それを書いているうちに、ブルーたちもこちらに歩いてきて、みんなで覗き込んできます。
授業みたいになってしまったと、僕はちょっと恥ずかしさを抱きながら進めます。


「いいですかみなさん、先ほどのエメローネ殿の【アルティメットブレード】を2万とした場合、ライジングスラストは5000くらいです。当然ですけど、前者の方が強いですよね」


僕の当然の答えに、みんなが揃って頷くのを見て、僕は更に絵を描きます。
盾の絵を書き、その下にはいつもの様に数値を書いたんだ。


「鱗の防御力は20万だから、それ以上の威力がないと壊すことが出来ません。でも、これは壊すのに必要な数値であり、ある事をすれば2万で済みます」
「「「「「え!?」」」」」
「さて、それが何か分かりますね、エミリーさん」


エミリーに答えを求めるために、字を書いていた棒で当てると、エミリーは突き攻撃と答えてくれます。
良く分かってると、正解した事を誉めてあげて更に進めます。


「では、初級の戦技を使って、2万まで上げるにはどうするのか・・・まず、1つや2つでのスキルや補助魔法では、そこまでの数値にはなりません」
「「「「「それは分かる」」」」」
「そうですね、どんなに頑張っても1万が良いところです。ですので、先ほどのスキルと武技を同時に使うんです」


エメローネ様たちは、そこで分からなくて唸ってきます。
腑に落ちないことがあるんでしょうけど、エメローネ様が手を挙げたので僕は当てました。

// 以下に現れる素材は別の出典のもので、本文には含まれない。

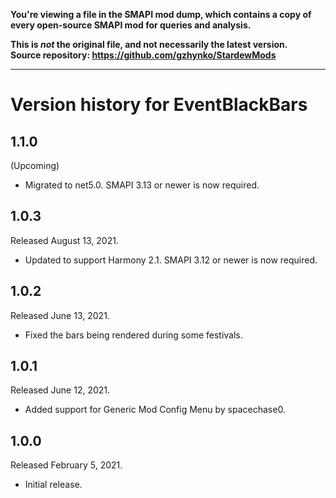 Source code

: **You're viewing a file in the SMAPI mod dump, which contains a copy of every open-source SMAPI mod
for queries and analysis.**

**This is _not_ the original file, and not necessarily the latest version.**  
**Source repository: https://github.com/gzhynko/StardewMods**

----

# Version history for EventBlackBars

## 1.1.0
(Upcoming)
- Migrated to net5.0. SMAPI 3.13 or newer is now required.

## 1.0.3
Released August 13, 2021.
- Updated to support Harmony 2.1. SMAPI 3.12 or newer is now required.

## 1.0.2
Released June 13, 2021.
- Fixed the bars being rendered during some festivals.

## 1.0.1
Released June 12, 2021.
- Added support for Generic Mod Config Menu by spacechase0.

## 1.0.0
Released February 5, 2021.
- Initial release.
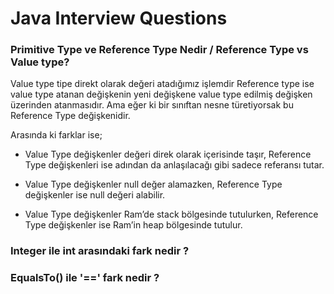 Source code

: # Java Interview Questions

### Primitive Type ve Reference Type Nedir / Reference Type vs Value type?
Value type tipe direkt olarak değeri atadığımız işlemdir 
Reference type ise value type atanan değişkenin yeni değişkene value type edilmiş değişken üzerinden atanmasıdır.
Ama eğer ki bir sınıftan nesne türetiyorsak bu Reference Type değişkenidir.

Arasında ki farklar ise;
- Value Type değişkenler değeri direk olarak içerisinde taşır, Reference Type değişkenleri ise adından da anlaşılacağı gibi sadece referansı tutar.

- Value Type değişkenler null değer alamazken, Reference Type değişkenler ise null değeri alabilir.
 
- Value Type değişkenler Ram’de stack bölgesinde tutulurken, Reference Type değişkenler ise Ram’in heap bölgesinde tutulur.

### Integer ile int arasındaki fark nedir ?

### EqualsTo() ile '==' fark nedir ?

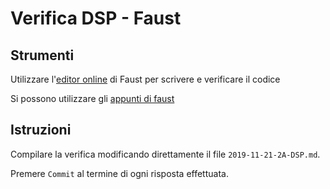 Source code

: # Verifica DSP - Faust

## Strumenti

Utilizzare l'[editor online](https://faust.grame.fr/ide) di Faust per scrivere e verificare il codice

Si possono utilizzare gli [appunti di faust](https://github.com/LSSN/dsp-appunti/blob/master/BN/BN-appunti-faust.md)

## Istruzioni

Compilare la verifica modificando direttamente il file `2019-11-21-2A-DSP.md`.

Premere `Commit` al termine di ogni risposta effettuata.
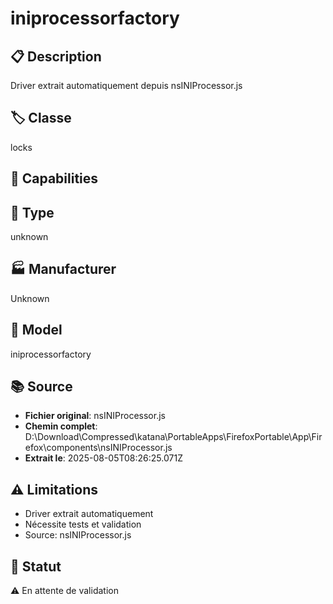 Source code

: # iniprocessorfactory

## 📋 Description
Driver extrait automatiquement depuis nsINIProcessor.js

## 🏷️ Classe
locks

## 🔧 Capabilities


## 📡 Type
unknown

## 🏭 Manufacturer
Unknown

## 📱 Model
iniprocessorfactory

## 📚 Source
- **Fichier original**: nsINIProcessor.js
- **Chemin complet**: D:\Download\Compressed\katana\PortableApps\FirefoxPortable\App\Firefox\components\nsINIProcessor.js
- **Extrait le**: 2025-08-05T08:26:25.071Z

## ⚠️ Limitations
- Driver extrait automatiquement
- Nécessite tests et validation
- Source: nsINIProcessor.js

## 🚀 Statut
⚠️ En attente de validation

「白騎士、どんなに頑張っても1万と言っていたのに、その言い方だと初級の武技を3つとスキルを2つ使えば、アルティメットブレードを越える威力が出せる事になるぞ、そんなことが可能なのか?」
「可能です。ある一点においては可能です」


即答してから地面に丸を描き、縦に並べて列を作っていきました。
みんなは何をやろうとしているのか分からず、書き終わるのを待ってくれてて、お茶が欲しいとシャルティルが言い始めたよ。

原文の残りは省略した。